## Source material
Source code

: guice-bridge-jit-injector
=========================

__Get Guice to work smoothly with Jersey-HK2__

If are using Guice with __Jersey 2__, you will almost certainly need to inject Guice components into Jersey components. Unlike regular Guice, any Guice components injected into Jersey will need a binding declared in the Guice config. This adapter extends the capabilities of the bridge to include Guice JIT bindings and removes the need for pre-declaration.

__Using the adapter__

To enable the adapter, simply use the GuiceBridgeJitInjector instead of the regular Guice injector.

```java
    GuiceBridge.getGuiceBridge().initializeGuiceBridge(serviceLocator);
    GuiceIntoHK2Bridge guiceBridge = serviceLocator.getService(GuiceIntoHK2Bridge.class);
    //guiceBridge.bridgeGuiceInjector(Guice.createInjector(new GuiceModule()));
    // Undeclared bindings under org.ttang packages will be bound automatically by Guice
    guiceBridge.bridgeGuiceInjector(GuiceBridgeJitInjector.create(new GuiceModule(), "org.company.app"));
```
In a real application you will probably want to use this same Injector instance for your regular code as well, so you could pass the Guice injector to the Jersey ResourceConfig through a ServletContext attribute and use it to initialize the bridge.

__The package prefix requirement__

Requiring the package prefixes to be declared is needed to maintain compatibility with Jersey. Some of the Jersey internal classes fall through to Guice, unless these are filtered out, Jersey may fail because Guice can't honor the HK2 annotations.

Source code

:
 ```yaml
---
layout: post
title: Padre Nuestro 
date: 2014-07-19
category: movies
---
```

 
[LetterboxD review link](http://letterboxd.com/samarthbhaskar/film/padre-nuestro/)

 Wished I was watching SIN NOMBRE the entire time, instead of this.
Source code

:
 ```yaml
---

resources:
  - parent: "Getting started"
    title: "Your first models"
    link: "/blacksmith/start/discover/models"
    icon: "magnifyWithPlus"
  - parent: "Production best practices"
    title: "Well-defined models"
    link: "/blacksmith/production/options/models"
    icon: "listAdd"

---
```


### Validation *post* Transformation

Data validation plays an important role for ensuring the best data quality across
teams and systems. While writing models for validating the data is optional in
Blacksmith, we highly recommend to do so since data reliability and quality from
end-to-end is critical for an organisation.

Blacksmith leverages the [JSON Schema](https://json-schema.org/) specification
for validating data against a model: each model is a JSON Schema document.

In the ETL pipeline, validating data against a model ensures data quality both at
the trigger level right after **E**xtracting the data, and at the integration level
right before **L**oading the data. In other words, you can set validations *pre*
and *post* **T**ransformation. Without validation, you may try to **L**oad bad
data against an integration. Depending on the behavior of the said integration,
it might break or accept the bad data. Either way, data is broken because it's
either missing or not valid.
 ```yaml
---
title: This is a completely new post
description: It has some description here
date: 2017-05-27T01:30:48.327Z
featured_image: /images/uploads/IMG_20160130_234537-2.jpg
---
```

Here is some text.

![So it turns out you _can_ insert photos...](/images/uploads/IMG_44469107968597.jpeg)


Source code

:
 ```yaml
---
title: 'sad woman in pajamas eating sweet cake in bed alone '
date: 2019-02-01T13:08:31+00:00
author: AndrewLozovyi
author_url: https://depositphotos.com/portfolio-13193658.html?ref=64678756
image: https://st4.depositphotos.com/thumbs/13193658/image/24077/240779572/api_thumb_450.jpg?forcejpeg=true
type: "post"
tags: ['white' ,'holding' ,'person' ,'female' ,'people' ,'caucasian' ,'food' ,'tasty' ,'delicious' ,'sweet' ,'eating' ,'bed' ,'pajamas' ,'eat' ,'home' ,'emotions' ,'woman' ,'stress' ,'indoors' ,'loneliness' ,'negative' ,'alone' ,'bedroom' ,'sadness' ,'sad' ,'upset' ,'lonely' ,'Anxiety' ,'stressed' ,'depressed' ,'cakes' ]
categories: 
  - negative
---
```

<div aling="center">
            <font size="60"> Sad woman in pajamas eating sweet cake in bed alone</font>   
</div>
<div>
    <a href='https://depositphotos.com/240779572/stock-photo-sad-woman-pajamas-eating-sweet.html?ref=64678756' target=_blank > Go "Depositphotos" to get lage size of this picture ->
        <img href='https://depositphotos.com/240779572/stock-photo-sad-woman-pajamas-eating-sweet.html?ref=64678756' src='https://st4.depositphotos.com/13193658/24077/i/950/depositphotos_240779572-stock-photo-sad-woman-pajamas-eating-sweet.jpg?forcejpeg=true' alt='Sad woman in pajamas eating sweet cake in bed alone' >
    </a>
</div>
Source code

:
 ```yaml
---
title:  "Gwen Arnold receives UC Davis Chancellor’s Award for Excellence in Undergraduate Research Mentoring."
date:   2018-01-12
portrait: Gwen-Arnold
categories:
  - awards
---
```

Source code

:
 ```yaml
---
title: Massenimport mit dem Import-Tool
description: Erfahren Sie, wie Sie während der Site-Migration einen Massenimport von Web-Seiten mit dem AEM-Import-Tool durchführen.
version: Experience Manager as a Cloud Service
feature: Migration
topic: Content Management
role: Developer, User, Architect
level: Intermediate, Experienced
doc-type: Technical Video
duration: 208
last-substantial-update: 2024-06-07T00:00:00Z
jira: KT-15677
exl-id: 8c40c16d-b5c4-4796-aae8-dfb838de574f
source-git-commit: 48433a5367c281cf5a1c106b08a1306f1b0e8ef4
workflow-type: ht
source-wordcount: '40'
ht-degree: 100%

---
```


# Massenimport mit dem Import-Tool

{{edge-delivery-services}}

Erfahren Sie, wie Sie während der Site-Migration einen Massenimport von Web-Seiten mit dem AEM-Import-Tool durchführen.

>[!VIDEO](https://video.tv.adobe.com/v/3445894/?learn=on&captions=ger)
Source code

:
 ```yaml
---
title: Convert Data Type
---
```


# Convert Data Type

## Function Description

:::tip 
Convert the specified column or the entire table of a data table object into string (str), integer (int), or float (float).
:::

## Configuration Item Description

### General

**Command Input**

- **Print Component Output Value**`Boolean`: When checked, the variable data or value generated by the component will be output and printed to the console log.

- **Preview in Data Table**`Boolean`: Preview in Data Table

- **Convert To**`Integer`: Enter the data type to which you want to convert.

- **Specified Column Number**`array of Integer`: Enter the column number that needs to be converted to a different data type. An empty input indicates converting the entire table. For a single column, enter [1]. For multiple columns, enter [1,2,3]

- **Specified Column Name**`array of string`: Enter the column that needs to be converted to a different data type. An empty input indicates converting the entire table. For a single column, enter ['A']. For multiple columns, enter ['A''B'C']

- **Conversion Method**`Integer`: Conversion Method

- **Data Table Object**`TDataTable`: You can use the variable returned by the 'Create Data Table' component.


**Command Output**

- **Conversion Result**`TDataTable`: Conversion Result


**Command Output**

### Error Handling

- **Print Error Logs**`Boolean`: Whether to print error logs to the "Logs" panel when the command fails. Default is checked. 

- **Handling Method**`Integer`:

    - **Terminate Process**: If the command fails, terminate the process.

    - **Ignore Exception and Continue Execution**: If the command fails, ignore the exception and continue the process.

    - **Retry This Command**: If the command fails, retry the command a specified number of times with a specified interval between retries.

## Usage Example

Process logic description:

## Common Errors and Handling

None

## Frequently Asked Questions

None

## What you will do
Would you restate each of the entries word for word?

## Written answer
Source code

: guice-bridge-jit-injector
=========================

__Get Guice to work smoothly with Jersey-HK2__

If are using Guice with __Jersey 2__, you will almost certainly need to inject Guice components into Jersey components. Unlike regular Guice, any Guice components injected into Jersey will need a binding declared in the Guice config. This adapter extends the capabilities of the bridge to include Guice JIT bindings and removes the need for pre-declaration.

__Using the adapter__

To enable the adapter, simply use the GuiceBridgeJitInjector instead of the regular Guice injector.

```java
    GuiceBridge.getGuiceBridge().initializeGuiceBridge(serviceLocator);
    GuiceIntoHK2Bridge guiceBridge = serviceLocator.getService(GuiceIntoHK2Bridge.class);
    //guiceBridge.bridgeGuiceInjector(Guice.createInjector(new GuiceModule()));
    // Undeclared bindings under org.ttang packages will be bound automatically by Guice
    guiceBridge.bridgeGuiceInjector(GuiceBridgeJitInjector.create(new GuiceModule(), "org.company.app"));
```
In a real application you will probably want to use this same Injector instance for your regular code as well, so you could pass the Guice injector to the Jersey ResourceConfig through a ServletContext attribute and use it to initialize the bridge.

__The package prefix requirement__

Requiring the package prefixes to be declared is needed to maintain compatibility with Jersey. Some of the Jersey internal classes fall through to Guice, unless these are filtered out, Jersey may fail because Guice can't honor the HK2 annotations.

Source code

:
 ```yaml
---
layout: post
title: Padre Nuestro 
date: 2014-07-19
category: movies
---
```

 
[LetterboxD review link](http://letterboxd.com/samarthbhaskar/film/padre-nuestro/)

 Wished I was watching SIN NOMBRE the entire time, instead of this.
Source code

:
 ```yaml
---

resources:
  - parent: "Getting started"
    title: "Your first models"
    link: "/blacksmith/start/discover/models"
    icon: "magnifyWithPlus"
  - parent: "Production best practices"
    title: "Well-defined models"
    link: "/blacksmith/production/options/models"
    icon: "listAdd"

---
```


### Validation *post* Transformation

Data validation plays an important role for ensuring the best data quality across
teams and systems. While writing models for validating the data is optional in
Blacksmith, we highly recommend to do so since data reliability and quality from
end-to-end is critical for an organisation.

Blacksmith leverages the [JSON Schema](https://json-schema.org/) specification
for validating data against a model: each model is a JSON Schema document.

In the ETL pipeline, validating data against a model ensures data quality both at
the trigger level right after **E**xtracting the data, and at the integration level
right before **L**oading the data. In other words, you can set validations *pre*
and *post* **T**ransformation. Without validation, you may try to **L**oad bad
data against an integration. Depending on the behavior of the said integration,
it might break or accept the bad data. Either way, data is broken because it's
either missing or not valid.
 ```yaml
---
title: This is a completely new post
description: It has some description here
date: 2017-05-27T01:30:48.327Z
featured_image: /images/uploads/IMG_20160130_234537-2.jpg
---
```

Here is some text.

![So it turns out you _can_ insert photos...](/images/uploads/IMG_44469107968597.jpeg)


Source code

:
 ```yaml
---
title: 'sad woman in pajamas eating sweet cake in bed alone '
date: 2019-02-01T13:08:31+00:00
author: AndrewLozovyi
author_url: https://depositphotos.com/portfolio-13193658.html?ref=64678756
image: https://st4.depositphotos.com/thumbs/13193658/image/24077/240779572/api_thumb_450.jpg?forcejpeg=true
type: "post"
tags: ['white' ,'holding' ,'person' ,'female' ,'people' ,'caucasian' ,'food' ,'tasty' ,'delicious' ,'sweet' ,'eating' ,'bed' ,'pajamas' ,'eat' ,'home' ,'emotions' ,'woman' ,'stress' ,'indoors' ,'loneliness' ,'negative' ,'alone' ,'bedroom' ,'sadness' ,'sad' ,'upset' ,'lonely' ,'Anxiety' ,'stressed' ,'depressed' ,'cakes' ]
categories: 
  - negative
---
```

<div aling="center">
            <font size="60"> Sad woman in pajamas eating sweet cake in bed alone</font>   
</div>
<div>
    <a href='https://depositphotos.com/240779572/stock-photo-sad-woman-pajamas-eating-sweet.html?ref=64678756' target=_blank > Go "Depositphotos" to get lage size of this picture ->
        <img href='https://depositphotos.com/240779572/stock-photo-sad-woman-pajamas-eating-sweet.html?ref=64678756' src='https://st4.depositphotos.com/13193658/24077/i/950/depositphotos_240779572-stock-photo-sad-woman-pajamas-eating-sweet.jpg?forcejpeg=true' alt='Sad woman in pajamas eating sweet cake in bed alone' >
    </a>
</div>
Source code

:
 ```yaml
---
title:  "Gwen Arnold receives UC Davis Chancellor’s Award for Excellence in Undergraduate Research Mentoring."
date:   2018-01-12
portrait: Gwen-Arnold
categories:
  - awards
---
```

Source code

:
 ```yaml
---
title: Massenimport mit dem Import-Tool
description: Erfahren Sie, wie Sie während der Site-Migration einen Massenimport von Web-Seiten mit dem AEM-Import-Tool durchführen.
version: Experience Manager as a Cloud Service
feature: Migration
topic: Content Management
role: Developer, User, Architect
level: Intermediate, Experienced
doc-type: Technical Video
duration: 208
last-substantial-update: 2024-06-07T00:00:00Z
jira: KT-15677
exl-id: 8c40c16d-b5c4-4796-aae8-dfb838de574f
source-git-commit: 48433a5367c281cf5a1c106b08a1306f1b0e8ef4
workflow-type: ht
source-wordcount: '40'
ht-degree: 100%

---
```


# Massenimport mit dem Import-Tool

{{edge-delivery-services}}

Erfahren Sie, wie Sie während der Site-Migration einen Massenimport von Web-Seiten mit dem AEM-Import-Tool durchführen.

>[!VIDEO](https://video.tv.adobe.com/v/3445894/?learn=on&captions=ger)
Source code

:
 ```yaml
---
title: Convert Data Type
---
```


# Convert Data Type

## Function Description

:::tip 
Convert the specified column or the entire table of a data table object into string (str), integer (int), or float (float).
:::

## Configuration Item Description

### General

**Command Input**

- **Print Component Output Value**`Boolean`: When checked, the variable data or value generated by the component will be output and printed to the console log.

- **Preview in Data Table**`Boolean`: Preview in Data Table

- **Convert To**`Integer`: Enter the data type to which you want to convert.

- **Specified Column Number**`array of Integer`: Enter the column number that needs to be converted to a different data type. An empty input indicates converting the entire table. For a single column, enter [1]. For multiple columns, enter [1,2,3]

- **Specified Column Name**`array of string`: Enter the column that needs to be converted to a different data type. An empty input indicates converting the entire table. For a single column, enter ['A']. For multiple columns, enter ['A''B'C']

- **Conversion Method**`Integer`: Conversion Method

- **Data Table Object**`TDataTable`: You can use the variable returned by the 'Create Data Table' component.


**Command Output**

- **Conversion Result**`TDataTable`: Conversion Result


**Command Output**

### Error Handling

- **Print Error Logs**`Boolean`: Whether to print error logs to the "Logs" panel when the command fails. Default is checked. 

- **Handling Method**`Integer`:

    - **Terminate Process**: If the command fails, terminate the process.

    - **Ignore Exception and Continue Execution**: If the command fails, ignore the exception and continue the process.

    - **Retry This Command**: If the command fails, retry the command a specified number of times with a specified interval between retries.

## Usage Example

Process logic description:

## Common Errors and Handling

None

## Frequently Asked Questions

None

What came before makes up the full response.